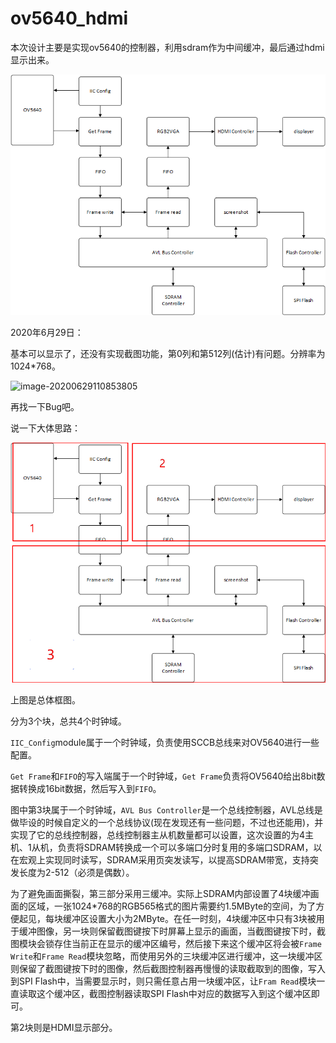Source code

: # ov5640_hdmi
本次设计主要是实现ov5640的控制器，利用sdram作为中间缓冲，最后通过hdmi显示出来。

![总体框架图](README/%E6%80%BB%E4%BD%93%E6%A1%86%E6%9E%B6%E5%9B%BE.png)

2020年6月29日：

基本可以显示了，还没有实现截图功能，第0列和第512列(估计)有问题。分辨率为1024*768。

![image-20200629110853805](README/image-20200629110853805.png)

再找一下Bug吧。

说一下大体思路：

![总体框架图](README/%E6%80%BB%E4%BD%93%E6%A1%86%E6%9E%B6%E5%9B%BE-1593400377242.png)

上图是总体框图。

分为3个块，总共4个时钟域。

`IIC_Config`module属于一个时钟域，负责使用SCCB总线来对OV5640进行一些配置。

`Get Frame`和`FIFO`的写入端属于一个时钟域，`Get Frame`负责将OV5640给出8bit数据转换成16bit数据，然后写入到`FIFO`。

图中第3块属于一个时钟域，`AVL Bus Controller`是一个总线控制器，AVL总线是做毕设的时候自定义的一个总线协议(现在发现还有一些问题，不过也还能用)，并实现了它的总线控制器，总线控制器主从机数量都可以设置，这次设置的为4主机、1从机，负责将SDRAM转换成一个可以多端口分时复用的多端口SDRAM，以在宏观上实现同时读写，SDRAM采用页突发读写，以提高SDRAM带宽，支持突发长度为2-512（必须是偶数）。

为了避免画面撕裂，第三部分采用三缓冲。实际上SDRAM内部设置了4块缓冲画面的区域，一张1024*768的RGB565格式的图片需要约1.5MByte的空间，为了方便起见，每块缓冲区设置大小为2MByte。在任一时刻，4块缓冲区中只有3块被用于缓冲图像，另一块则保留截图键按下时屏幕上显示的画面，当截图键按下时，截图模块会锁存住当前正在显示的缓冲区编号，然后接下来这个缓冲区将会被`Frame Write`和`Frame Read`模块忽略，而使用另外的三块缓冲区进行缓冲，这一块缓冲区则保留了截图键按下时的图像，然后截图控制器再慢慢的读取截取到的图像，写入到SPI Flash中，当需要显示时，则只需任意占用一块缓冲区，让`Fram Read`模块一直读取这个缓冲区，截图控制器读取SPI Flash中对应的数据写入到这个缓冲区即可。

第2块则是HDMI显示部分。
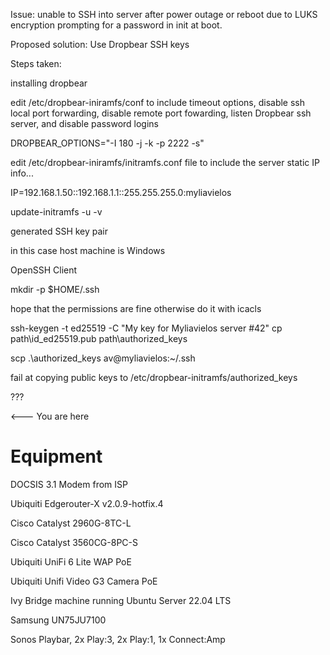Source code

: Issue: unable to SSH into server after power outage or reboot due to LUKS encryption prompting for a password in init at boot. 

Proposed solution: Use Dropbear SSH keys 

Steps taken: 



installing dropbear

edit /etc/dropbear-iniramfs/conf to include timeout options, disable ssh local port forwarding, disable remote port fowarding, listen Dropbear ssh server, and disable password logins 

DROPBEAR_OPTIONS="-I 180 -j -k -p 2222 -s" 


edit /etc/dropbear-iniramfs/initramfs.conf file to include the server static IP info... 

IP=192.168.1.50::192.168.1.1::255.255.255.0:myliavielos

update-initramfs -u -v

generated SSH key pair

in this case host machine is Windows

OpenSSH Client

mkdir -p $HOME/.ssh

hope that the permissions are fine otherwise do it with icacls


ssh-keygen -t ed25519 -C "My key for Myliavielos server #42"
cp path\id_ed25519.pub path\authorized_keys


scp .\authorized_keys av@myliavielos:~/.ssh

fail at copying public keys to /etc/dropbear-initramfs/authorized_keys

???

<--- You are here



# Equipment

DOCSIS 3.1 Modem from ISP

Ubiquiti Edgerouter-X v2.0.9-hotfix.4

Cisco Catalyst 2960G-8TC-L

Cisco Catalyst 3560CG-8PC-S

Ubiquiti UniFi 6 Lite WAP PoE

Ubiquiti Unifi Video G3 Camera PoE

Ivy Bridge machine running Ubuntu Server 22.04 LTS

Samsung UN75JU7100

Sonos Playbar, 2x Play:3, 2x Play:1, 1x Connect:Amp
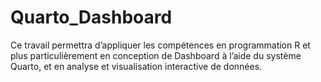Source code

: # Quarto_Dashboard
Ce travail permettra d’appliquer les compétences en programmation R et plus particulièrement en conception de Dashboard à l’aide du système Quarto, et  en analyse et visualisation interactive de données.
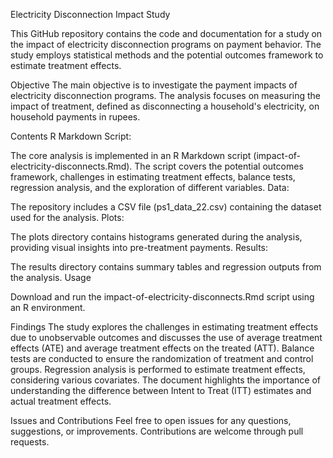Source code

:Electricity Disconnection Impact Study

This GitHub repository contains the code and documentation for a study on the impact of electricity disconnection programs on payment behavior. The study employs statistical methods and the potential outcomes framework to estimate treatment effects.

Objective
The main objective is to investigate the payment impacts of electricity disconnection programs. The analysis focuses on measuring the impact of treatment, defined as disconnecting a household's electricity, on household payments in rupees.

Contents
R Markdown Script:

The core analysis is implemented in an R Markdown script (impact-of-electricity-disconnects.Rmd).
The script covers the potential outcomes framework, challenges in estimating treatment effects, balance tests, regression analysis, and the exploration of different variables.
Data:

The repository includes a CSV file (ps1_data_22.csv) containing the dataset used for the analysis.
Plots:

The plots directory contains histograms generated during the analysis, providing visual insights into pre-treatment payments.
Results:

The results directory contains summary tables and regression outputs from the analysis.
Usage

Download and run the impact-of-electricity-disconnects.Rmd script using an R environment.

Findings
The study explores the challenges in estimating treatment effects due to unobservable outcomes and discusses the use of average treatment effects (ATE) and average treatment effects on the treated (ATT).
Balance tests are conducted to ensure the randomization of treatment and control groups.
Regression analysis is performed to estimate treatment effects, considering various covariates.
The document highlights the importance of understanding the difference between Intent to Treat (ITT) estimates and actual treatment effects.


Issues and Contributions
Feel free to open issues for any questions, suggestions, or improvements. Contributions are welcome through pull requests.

### Exercise prompt
Strip out the pictures and repeat the listing above exactly.

### Answer to this exercise
Source code

: # ov5640_hdmi
本次设计主要是实现ov5640的控制器，利用sdram作为中间缓冲，最后通过hdmi显示出来。

![总体框架图](README/%E6%80%BB%E4%BD%93%E6%A1%86%E6%9E%B6%E5%9B%BE.png)

2020年6月29日：

基本可以显示了，还没有实现截图功能，第0列和第512列(估计)有问题。分辨率为1024*768。

![image-20200629110853805](README/image-20200629110853805.png)

再找一下Bug吧。

说一下大体思路：

![总体框架图](README/%E6%80%BB%E4%BD%93%E6%A1%86%E6%9E%B6%E5%9B%BE-1593400377242.png)

上图是总体框图。

分为3个块，总共4个时钟域。

`IIC_Config`module属于一个时钟域，负责使用SCCB总线来对OV5640进行一些配置。

`Get Frame`和`FIFO`的写入端属于一个时钟域，`Get Frame`负责将OV5640给出8bit数据转换成16bit数据，然后写入到`FIFO`。

图中第3块属于一个时钟域，`AVL Bus Controller`是一个总线控制器，AVL总线是做毕设的时候自定义的一个总线协议(现在发现还有一些问题，不过也还能用)，并实现了它的总线控制器，总线控制器主从机数量都可以设置，这次设置的为4主机、1从机，负责将SDRAM转换成一个可以多端口分时复用的多端口SDRAM，以在宏观上实现同时读写，SDRAM采用页突发读写，以提高SDRAM带宽，支持突发长度为2-512（必须是偶数）。

为了避免画面撕裂，第三部分采用三缓冲。实际上SDRAM内部设置了4块缓冲画面的区域，一张1024*768的RGB565格式的图片需要约1.5MByte的空间，为了方便起见，每块缓冲区设置大小为2MByte。在任一时刻，4块缓冲区中只有3块被用于缓冲图像，另一块则保留截图键按下时屏幕上显示的画面，当截图键按下时，截图模块会锁存住当前正在显示的缓冲区编号，然后接下来这个缓冲区将会被`Frame Write`和`Frame Read`模块忽略，而使用另外的三块缓冲区进行缓冲，这一块缓冲区则保留了截图键按下时的图像，然后截图控制器再慢慢的读取截取到的图像，写入到SPI Flash中，当需要显示时，则只需任意占用一块缓冲区，让`Fram Read`模块一直读取这个缓冲区，截图控制器读取SPI Flash中对应的数据写入到这个缓冲区即可。

第2块则是HDMI显示部分。
Source code

: Issue: unable to SSH into server after power outage or reboot due to LUKS encryption prompting for a password in init at boot. 

Proposed solution: Use Dropbear SSH keys 

Steps taken: 



installing dropbear

edit /etc/dropbear-iniramfs/conf to include timeout options, disable ssh local port forwarding, disable remote port fowarding, listen Dropbear ssh server, and disable password logins 

DROPBEAR_OPTIONS="-I 180 -j -k -p 2222 -s" 


edit /etc/dropbear-iniramfs/initramfs.conf file to include the server static IP info... 

IP=192.168.1.50::192.168.1.1::255.255.255.0:myliavielos

update-initramfs -u -v

generated SSH key pair

in this case host machine is Windows

OpenSSH Client

mkdir -p $HOME/.ssh

hope that the permissions are fine otherwise do it with icacls


ssh-keygen -t ed25519 -C "My key for Myliavielos server #42"
cp path\id_ed25519.pub path\authorized_keys


scp .\authorized_keys av@myliavielos:~/.ssh

fail at copying public keys to /etc/dropbear-initramfs/authorized_keys

???

<--- You are here



# Equipment

DOCSIS 3.1 Modem from ISP

Ubiquiti Edgerouter-X v2.0.9-hotfix.4

Cisco Catalyst 2960G-8TC-L

Cisco Catalyst 3560CG-8PC-S

Ubiquiti UniFi 6 Lite WAP PoE

Ubiquiti Unifi Video G3 Camera PoE

Ivy Bridge machine running Ubuntu Server 22.04 LTS

Samsung UN75JU7100

Sonos Playbar, 2x Play:3, 2x Play:1, 1x Connect:Amp
Source code

: # Quarto_Dashboard
Ce travail permettra d’appliquer les compétences en programmation R et plus particulièrement en conception de Dashboard à l’aide du système Quarto, et  en analyse et visualisation interactive de données.
Source code

:Electricity Disconnection Impact Study

This GitHub repository contains the code and documentation for a study on the impact of electricity disconnection programs on payment behavior. The study employs statistical methods and the potential outcomes framework to estimate treatment effects.

Objective
The main objective is to investigate the payment impacts of electricity disconnection programs. The analysis focuses on measuring the impact of treatment, defined as disconnecting a household's electricity, on household payments in rupees.

Contents
R Markdown Script:

The core analysis is implemented in an R Markdown script (impact-of-electricity-disconnects.Rmd).
The script covers the potential outcomes framework, challenges in estimating treatment effects, balance tests, regression analysis, and the exploration of different variables.
Data:

The repository includes a CSV file (ps1_data_22.csv) containing the dataset used for the analysis.
Plots:

The plots directory contains histograms generated during the analysis, providing visual insights into pre-treatment payments.
Results:

The results directory contains summary tables and regression outputs from the analysis.
Usage

Download and run the impact-of-electricity-disconnects.Rmd script using an R environment.

Findings
The study explores the challenges in estimating treatment effects due to unobservable outcomes and discusses the use of average treatment effects (ATE) and average treatment effects on the treated (ATT).
Balance tests are conducted to ensure the randomization of treatment and control groups.
Regression analysis is performed to estimate treatment effects, considering various covariates.
The document highlights the importance of understanding the difference between Intent to Treat (ITT) estimates and actual treatment effects.


Issues and Contributions
Feel free to open issues for any questions, suggestions, or improvements. Contributions are welcome through pull requests.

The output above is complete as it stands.